A three-judge panel of the U.S. Court of Appeals for the District of Columbia Circuit will hear a petition Thursday from 15 states, mostly in the Midwest and the East, that would feel the impact of the EPA’s proposed Clean Power Plan to reduce carbon dioxide emissions 30 percent below 2005 levels by 2030 as a favor to the global “green” lobby. (Plants, which must have these “harmful” emissions to survive, would not be pleased).
The plaintiffs are asking the court to issue an “extraordinary writ” to halt the agency’s implementation of the new air-quality standards, which would force the shuttering of coal-fired power plants unable afford the necessary technological upgrades. The EPA scheme would pave the way for a major conversion to unreliable wind, solar and other forms of renewable energy so beloved by the environmental left. The American consumer would pay billions of dollars more for the electricity.
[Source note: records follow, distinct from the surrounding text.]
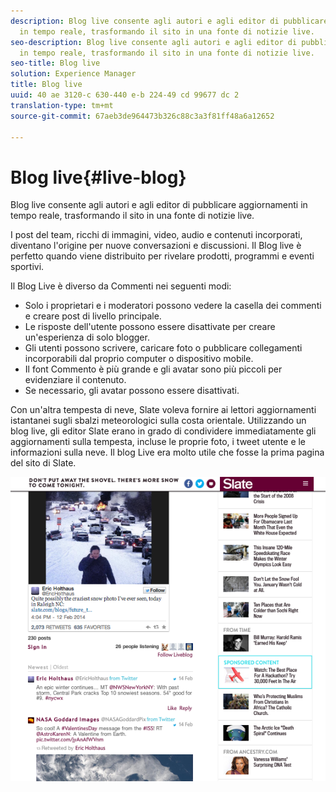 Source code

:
 ```yaml
---
description: Blog live consente agli autori e agli editor di pubblicare aggiornamenti
  in tempo reale, trasformando il sito in una fonte di notizie live.
seo-description: Blog live consente agli autori e agli editor di pubblicare aggiornamenti
  in tempo reale, trasformando il sito in una fonte di notizie live.
seo-title: Blog live
solution: Experience Manager
title: Blog live
uuid: 40 ae 3120-c 630-440 e-b 224-49 cd 99677 dc 2
translation-type: tm+mt
source-git-commit: 67aeb3de964473b326c88c3a3f81ff48a6a12652

---
```



# Blog live{#live-blog}

Blog live consente agli autori e agli editor di pubblicare aggiornamenti in tempo reale, trasformando il sito in una fonte di notizie live.

I post del team, ricchi di immagini, video, audio e contenuti incorporati, diventano l'origine per nuove conversazioni e discussioni. Il Blog live è perfetto quando viene distribuito per rivelare prodotti, programmi e eventi sportivi.

Il Blog Live è diverso da Commenti nei seguenti modi:

* Solo i proprietari e i moderatori possono vedere la casella dei commenti e creare post di livello principale.
* Le risposte dell'utente possono essere disattivate per creare un'esperienza di solo blogger.
* Gli utenti possono scrivere, caricare foto o pubblicare collegamenti incorporabili dal proprio computer o dispositivo mobile.
* Il font Commento è più grande e gli avatar sono più piccoli per evidenziare il contenuto.
* Se necessario, gli avatar possono essere disattivati.

Con un'altra tempesta di neve, Slate voleva fornire ai lettori aggiornamenti istantanei sugli sbalzi meteorologici sulla costa orientale. Utilizzando un blog live, gli editor Slate erano in grado di condividere immediatamente gli aggiornamenti sulla tempesta, incluse le proprie foto, i tweet utente e le informazioni sulla neve. Il blog Live era molto utile che fosse la prima pagina del sito di Slate.

![](assets/LiveBlogSlate_example.png)

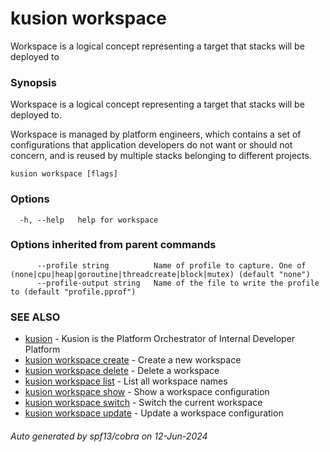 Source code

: # kusion workspace

Workspace is a logical concept representing a target that stacks will be deployed to

### Synopsis

Workspace is a logical concept representing a target that stacks will be deployed to.

 Workspace is managed by platform engineers, which contains a set of configurations that application developers do not want or should not concern, and is reused by multiple stacks belonging to different projects.

```
kusion workspace [flags]
```

### Options

```
  -h, --help   help for workspace
```

### Options inherited from parent commands

```
      --profile string          Name of profile to capture. One of (none|cpu|heap|goroutine|threadcreate|block|mutex) (default "none")
      --profile-output string   Name of the file to write the profile to (default "profile.pprof")
```

### SEE ALSO

* [kusion](index.md)	 - Kusion is the Platform Orchestrator of Internal Developer Platform
* [kusion workspace create](kusion-workspace-create.md)	 - Create a new workspace
* [kusion workspace delete](kusion-workspace-delete.md)	 - Delete a workspace
* [kusion workspace list](kusion-workspace-list.md)	 - List all workspace names
* [kusion workspace show](kusion-workspace-show.md)	 - Show a workspace configuration
* [kusion workspace switch](kusion-workspace-switch.md)	 - Switch the current workspace
* [kusion workspace update](kusion-workspace-update.md)	 - Update a workspace configuration

###### Auto generated by spf13/cobra on 12-Jun-2024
If the court rules for the EPA, the Constitution gets further shredding. “It is a remarkable example of executive overreach and an administrative agency’s assertion of power beyond its statutory authority,” says Laurence Tribe, the lawyer for the plaintiffs. “Indeed, the Proposed Rule raises serious constitutional questions.” These are the words of the man who tried to teach constitutional law to Barack Obama at Harvard. He is the lawyer in this case for the Peabody Energy Corp.
Mr. Tribe observes that by the agency’s own reckoning, the rule would eliminate the burning of coal for electricity generation in 12 states. Such drastic measures are the result of the agency seizing authority based on an obscure section of the 1990 Clean Air Act. The plaintiffs say the act allows the EPA to regulate stationary sources of carbon dioxide; the EPA argues it is authorized to regulate both source and emission, adding muscle to schemes to drastically cut carbon dioxide nationwide. That, Mr. Tribe says, is overreach — appropriating power and authority rightly belonging to Congress.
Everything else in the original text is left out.